Israel State Archives (ISA; ארכיון מדינת ישראל Arkhiyon Medinat Yisra'el) is the national archive of Israel, located in Jerusalem. The archive houses some 400 million documents, maps, stamps, audio tapes, video clips, photographs and special publications.

==History==
The archive was established in 1949 to house historical records of government administrations from the Ottoman era to the end of the British Mandate and document the newly established State of Israel.

In 2008, the Israel Museum mounted "Blue and White Pages," a joint exhibit with the Israel State Archives featuring documents relating to the history of the Jewish people from ancient times until the present.

In 2012, the headquarters of the archive were closed until further notice after it was found that the building had been operating without the appropriate permit for the previous 19 years. According to a source quoted by Haaretz, obtaining a permit and reopening of the archive will take a matter of months. Access to the archives for researchers will be halted until the building reopens.

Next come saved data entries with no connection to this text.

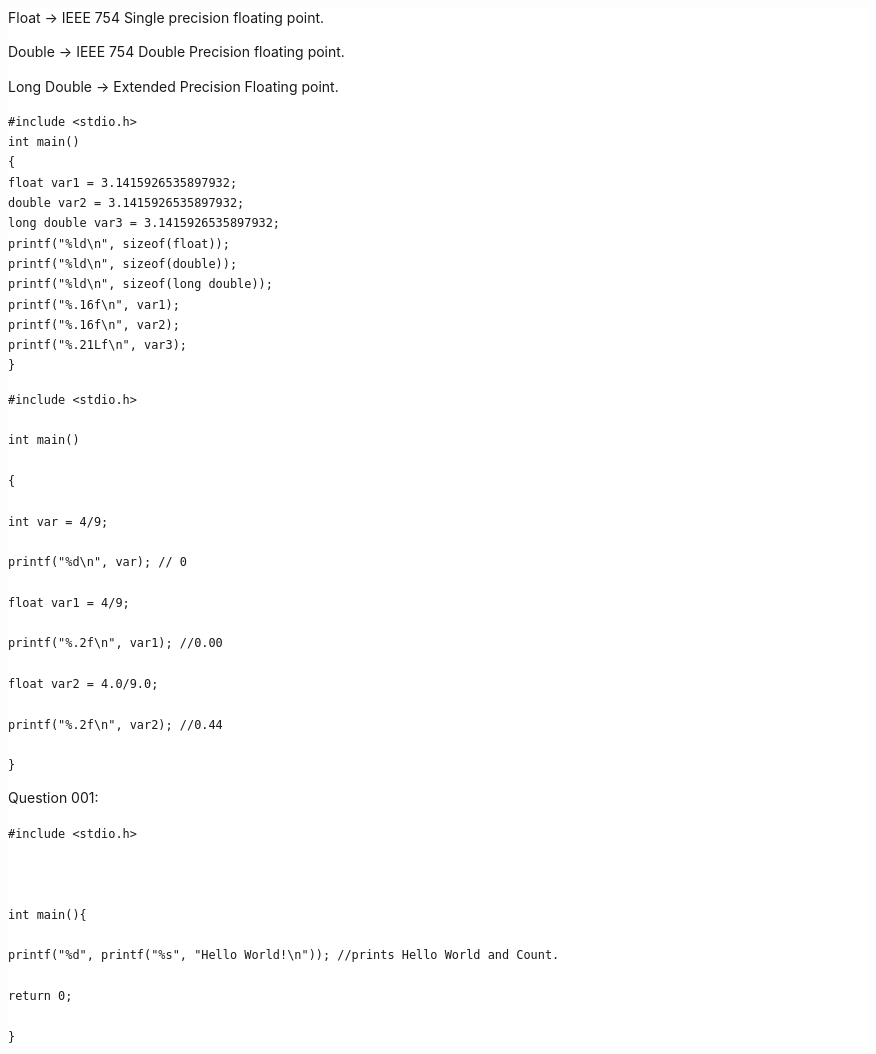 
Float → IEEE 754 Single precision floating point.

Double → IEEE 754 Double Precision floating point.

Long Double → Extended Precision Floating point.

  

  

  

  

```
#include <stdio.h>
int main()
{
float var1 = 3.1415926535897932;
double var2 = 3.1415926535897932;
long double var3 = 3.1415926535897932;
printf("%ld\n", sizeof(float));
printf("%ld\n", sizeof(double));
printf("%ld\n", sizeof(long double));
printf("%.16f\n", var1);
printf("%.16f\n", var2);
printf("%.21Lf\n", var3);
}
```

  

```
#include <stdio.h>

int main()

{

int var = 4/9;

printf("%d\n", var); // 0

float var1 = 4/9;

printf("%.2f\n", var1); //0.00

float var2 = 4.0/9.0;

printf("%.2f\n", var2); //0.44

}
```

  

Question 001:

```
#include <stdio.h>

  

int main(){

printf("%d", printf("%s", "Hello World!\n")); //prints Hello World and Count.

return 0;

}

```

==Israeli archiving policy==
The archive operates as a branch of the Prime Minister's Office. Israeli government institutions deposit their records at the State Archive 10–15 years after the closure of a file. Israeli declassification policy is based on the Archives Law of 1955. The principle of the law is that all material is to be released after thirty years, subject to limitations based on damage to state security, foreign policy or personal privacy. In practice this means that declassification of documents are fixed at different periods based on type of material and date of production. The original law has been modified and updated a number of times.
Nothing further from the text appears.